Gradient Boosting
Trees built in sequence, each fixing the last one's mistakes — the most accurate thing on tabular data, and the easiest to overfit.
When not to use it
- Without a validation set and early stopping. Boosting reduces bias indefinitely. Nothing in the algorithm stops it fitting your noise.
- When a random forest is close enough. A few percent for a day of tuning and a fragile model isn't always the trade you want.
- On images, text, or audio. No representation learning. Wrong tool.
- When you need to explain the decision. Hundreds of sequential corrections is not an explanation.
- On very small, noisy datasets — especially with LightGBM's leaf-wise growth, which overfits fast there.
Reach for something else instead
- Random forest — more forgiving, nearly as good, no tuning.
- Regularised regression — when interpretation matters more than the last few percent.
- Neural networks — for perceptual data or where representations must be learned.

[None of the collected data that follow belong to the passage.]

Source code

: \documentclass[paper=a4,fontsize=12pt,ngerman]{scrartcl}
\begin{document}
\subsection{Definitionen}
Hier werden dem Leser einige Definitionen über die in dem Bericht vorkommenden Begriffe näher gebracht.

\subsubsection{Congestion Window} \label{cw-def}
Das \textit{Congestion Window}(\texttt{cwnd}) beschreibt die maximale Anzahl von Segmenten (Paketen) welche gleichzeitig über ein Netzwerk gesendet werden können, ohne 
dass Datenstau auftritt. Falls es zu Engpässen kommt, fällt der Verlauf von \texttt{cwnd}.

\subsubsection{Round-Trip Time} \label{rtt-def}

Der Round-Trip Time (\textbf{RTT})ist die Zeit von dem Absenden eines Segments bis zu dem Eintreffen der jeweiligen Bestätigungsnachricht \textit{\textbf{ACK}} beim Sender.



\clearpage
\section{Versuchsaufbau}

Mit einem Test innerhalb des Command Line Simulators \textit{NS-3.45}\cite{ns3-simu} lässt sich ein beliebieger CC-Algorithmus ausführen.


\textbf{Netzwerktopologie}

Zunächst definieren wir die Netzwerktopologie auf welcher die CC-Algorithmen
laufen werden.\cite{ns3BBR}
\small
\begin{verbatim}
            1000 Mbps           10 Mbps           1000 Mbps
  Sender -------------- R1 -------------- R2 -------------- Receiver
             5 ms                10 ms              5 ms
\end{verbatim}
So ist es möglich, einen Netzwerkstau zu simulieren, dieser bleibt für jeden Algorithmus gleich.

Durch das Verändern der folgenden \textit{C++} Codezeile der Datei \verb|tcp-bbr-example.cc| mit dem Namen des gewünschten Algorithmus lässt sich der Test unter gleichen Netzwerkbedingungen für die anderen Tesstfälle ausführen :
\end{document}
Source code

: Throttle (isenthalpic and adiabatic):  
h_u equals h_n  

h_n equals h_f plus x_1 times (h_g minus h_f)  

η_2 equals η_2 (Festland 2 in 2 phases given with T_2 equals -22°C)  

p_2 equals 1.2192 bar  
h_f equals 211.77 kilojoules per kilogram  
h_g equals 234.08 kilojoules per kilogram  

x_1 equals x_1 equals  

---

- Boosting on neural features — the hybrid that quietly wins in a lot of production systems.
Sources & further reading
- Friedman (2001), Greedy Function Approximation: A Gradient Boosting Machine — the paper that framed boosting as gradient descent in function space.
- Chen & Guestrin (2016), XGBoost: A Scalable Tree Boosting System — second-order approximation plus the engineering that made it dominate.
- Grinsztajn et al. (2022), Why do tree-based models still outperform deep learning on tabular data? — the structural case, and the one to cite when someone proposes a transformer for a spreadsheet.
Primary sources, listed so you can check the claims on this page rather than take them on trust.
Where people go wrong
- No early stopping. The single most common way to ship an overfit boosted model.
- High learning rate to "save time," then wondering why it's unstable. Low rate plus more trees is the recipe.
- Deep trees. This isn't a forest — 3 to 8 is the range, and going deeper overfits quickly.
- Choosing LightGBM for a small dataset because it's fast. Leaf-wise growth overfits small data.
- Tuning against your test set. Boosting has enough knobs that you'll succeed, and the number will be a fiction.